"MORALISTS are unhappy people," wrote Jacques Maritain. A great many Americans are turning into unhappy moralists about the war in Viet Nam. It is a new sensation. Americans are accustomed to feeling right about the fights they get into. The majority probably still feels right—but troubled. The President summed up the uneasy moral choice in his State of the Union Address. "It is the melancholy law of human societies," he said, quoting Thomas Jefferson, "to be compelled sometimes to choose a great evil in order to ward off a greater evil." On the other side, a chorus of clerics, academics and polemicists of every tone proclaims that the U.S. position is evil, or at least morally questionable. When Cardinal Spellman exhorted American soldiers to hope and fight for victory in Viet Nam, he was widely criticized by other churchmen, many of them Roman Catholics. William Sloane Coffin, chaplain of Yale University, has said: "It may well be that, morally speaking, the United States ship of state is today comparable to the Titanic just before it hit the iceberg."

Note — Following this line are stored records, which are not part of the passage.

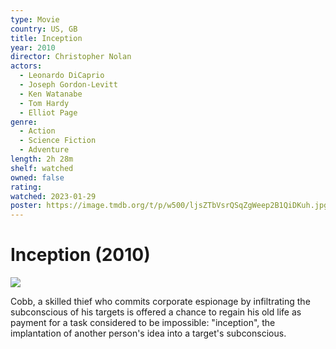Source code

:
 ```yaml
---
type: Movie
country: US, GB
title: Inception
year: 2010
director: Christopher Nolan
actors:
  - Leonardo DiCaprio
  - Joseph Gordon-Levitt
  - Ken Watanabe
  - Tom Hardy
  - Elliot Page
genre:
  - Action
  - Science Fiction
  - Adventure
length: 2h 28m
shelf: watched
owned: false
rating:
watched: 2023-01-29
poster: https://image.tmdb.org/t/p/w500/ljsZTbVsrQSqZgWeep2B1QiDKuh.jpg
---
```


# Inception (2010)

![](https://image.tmdb.org/t/p/w500/ljsZTbVsrQSqZgWeep2B1QiDKuh.jpg)

Cobb, a skilled thief who commits corporate espionage by infiltrating the subconscious of his targets is offered a chance to regain his old life as payment for a task considered to be impossible: "inception", the implantation of another person's idea into a target's subconscious.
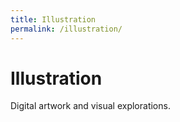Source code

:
 ```yaml
---
title: Illustration
permalink: /illustration/
---
```


<div class="row">
  <div class="col-lg-12">
    <h1 class="mb-4">Illustration</h1>
    <p class="mb-5">Digital artwork and visual explorations.</p>
  </div>
</div>

<div class="row" id="illustration-gallery">
  <!-- Illustration images will be loaded here -->
</div>

<script>
document.addEventListener('DOMContentLoaded', function() {
  // Define the illustration images
  const illustrationImages = [
    {% for image in site.static_files %}
      {% if image.path contains 'assets/img/illustration/' and (image.extname == '.jpg' or image.extname == '.webp') %}
        {% unless image.basename contains 'DS_Store' %}
    {
      src: "{{ image.path | relative_url }}",
      alt: "{{ image.basename | remove: image.extname | replace: '-', ' ' | replace: '_', ' ' | capitalize }}",
      title: "{{ image.basename | remove: image.extname | replace: '-', ' ' | replace: '_', ' ' | capitalize }}"
    }{% unless forloop.last %},{% endunless %}
        {% endunless %}
      {% endif %}
    {% endfor %}
  ];

  // Create Pinterest-style masonry layout
  const gallery = document.getElementById('illustration-gallery');
  gallery.innerHTML = '';
  gallery.style.display = 'block';

  // Create columns for masonry effect
  const numColumns = 4;
  const columns = [];
  for (let i = 0; i < numColumns; i++) {
    const column = document.createElement('div');
    column.className = 'col-lg-3 col-md-6 mb-4';
    column.style.breakInside = 'avoid';
    columns.push(column);
    gallery.appendChild(column);
  }

  // Distribute images across columns
  illustrationImages.forEach((image, index) => {
    const columnIndex = index % numColumns;
    const imageElement = document.createElement('div');
    imageElement.className = 'card h-100 shadow-sm';
    imageElement.innerHTML = `
      <div class="card-img-container" style="position: relative; overflow: hidden;">
        <img src="${image.src}" 
             class="card-img-top" 
             alt="${image.alt}" 
             style="width: 100%; height: auto; transition: transform 0.3s ease; cursor: pointer;"
             data-zoom-src="${image.src}"
             onmouseover="this.style.transform='scale(1.05)'"
             onmouseout="this.style.transform='scale(1)'"
             onclick="window.open('${image.src}', '_blank')">
      </div>
      <div class="card-body p-3">
        <h6 class="card-title text-muted small mb-0">${image.title}</h6>
      </div>
    `;
    columns[columnIndex].appendChild(imageElement);
  });
});
</script>

<style>
#illustration-gallery .card {
  border: none;
  border-radius: 12px;
  transition: transform 0.3s ease, box-shadow 0.3s ease;
}

#illustration-gallery .card:hover {
  transform: translateY(-5px);
  box-shadow: 0 8px 25px rgba(0,0,0,0.15) !important;
}

#illustration-gallery .card-img-container {
  border-radius: 12px 12px 0 0;
  overflow: hidden;
}

#illustration-gallery .card-img-top {
  border-radius: 0;
}

@media (max-width: 768px) {
  #illustration-gallery .col-lg-3 {
    margin-bottom: 1rem;
  }
}
</style>
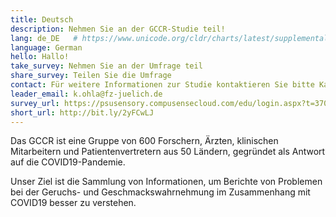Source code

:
 ```yaml
---
title: Deutsch
description: Nehmen Sie an der GCCR-Studie teil!
lang: de_DE   # https://www.unicode.org/cldr/charts/latest/supplemental/language_territory_information.html
language: German
hello: Hallo!
take_survey: Nehmen Sie an der Umfrage teil
share_survey: Teilen Sie die Umfrage
contact: Für weitere Informationen zur Studie kontaktieren Sie bitte Kathrin Ohla
leader_email: k.ohla@fz-juelich.de
survey_url: https://psusensory.compusensecloud.com/edu/login.aspx?t=370465b8-49ef-4d1b-82cc-164593387d69
short_url: http://bit.ly/2yFCwLJ
---
```

Das GCCR ist eine Gruppe von 600 Forschern, Ärzten, klinischen Mitarbeitern und Patientenvertretern aus 50 Ländern, gegründet als Antwort auf die COVID19-Pandemie. 

Unser Ziel ist die Sammlung von Informationen, um Berichte von Problemen bei der Geruchs- und Geschmackswahrnehmung im Zusammenhang mit COVID19 besser zu verstehen.
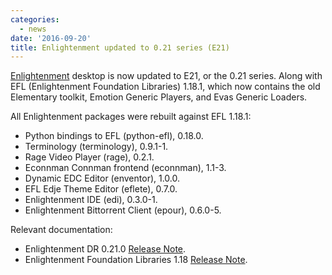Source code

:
 ```yaml
---
categories:
  - news
date: '2016-09-20'
title: Enlightenment updated to 0.21 series (E21)
---
```



[Enlightenment](https://www.enlightenment.org/) desktop is now updated to E21, or the 0.21 series. Along with EFL (Enlightenment Foundation Libraries) 1.18.1, which now contains the old Elementary toolkit, Emotion Generic Players, and Evas Generic Loaders.

All Enlightenment packages were rebuilt against EFL 1.18.1:

- Python bindings to EFL (python-efl), 0.18.0.
- Terminology (terminology), 0.9.1-1.
- Rage Video Player (rage), 0.2.1.
- Econnman Connman frontend (econnman), 1.1-3.
- Dynamic EDC Editor (enventor), 1.0.0.
- EFL Edje Theme Editor (eflete), 0.7.0.
- Enlightenment IDE (edi), 0.3.0-1.
- Enlightenment Bittorrent Client (epour), 0.6.0-5.

Relevant documentation:

- Enlightenment DR 0.21.0 [Release Note](https://www.enlightenment.org/news/e21_release).
- Enlightenment Foundation Libraries 1.18 [Release Note](https://www.enlightenment.org/news/efl-1.18.0).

There are in the U.S. remarkably few Machiavellians who believe that war is simply a matter of state, beyond questions of good or evil. At the other extreme, there are also relatively few all-out pacifists. Most critics concede that in certain conditions, war is morally justifiable—but assert that this is not the case in Viet Nam. Why one war is justified but not another is an immensely difficult question; the answer, tentative at best, requires logic, precision and a measure of emotional detachment. These qualities are largely missing in the Viet Nam debate. The tendency is to call anything there that is distasteful or tragic "immoral." Yet the concept of a just or an unjust use of force involves complex judgments of means and aims—an accounting of lives and deaths and intentions—that go to the very heart of civilization.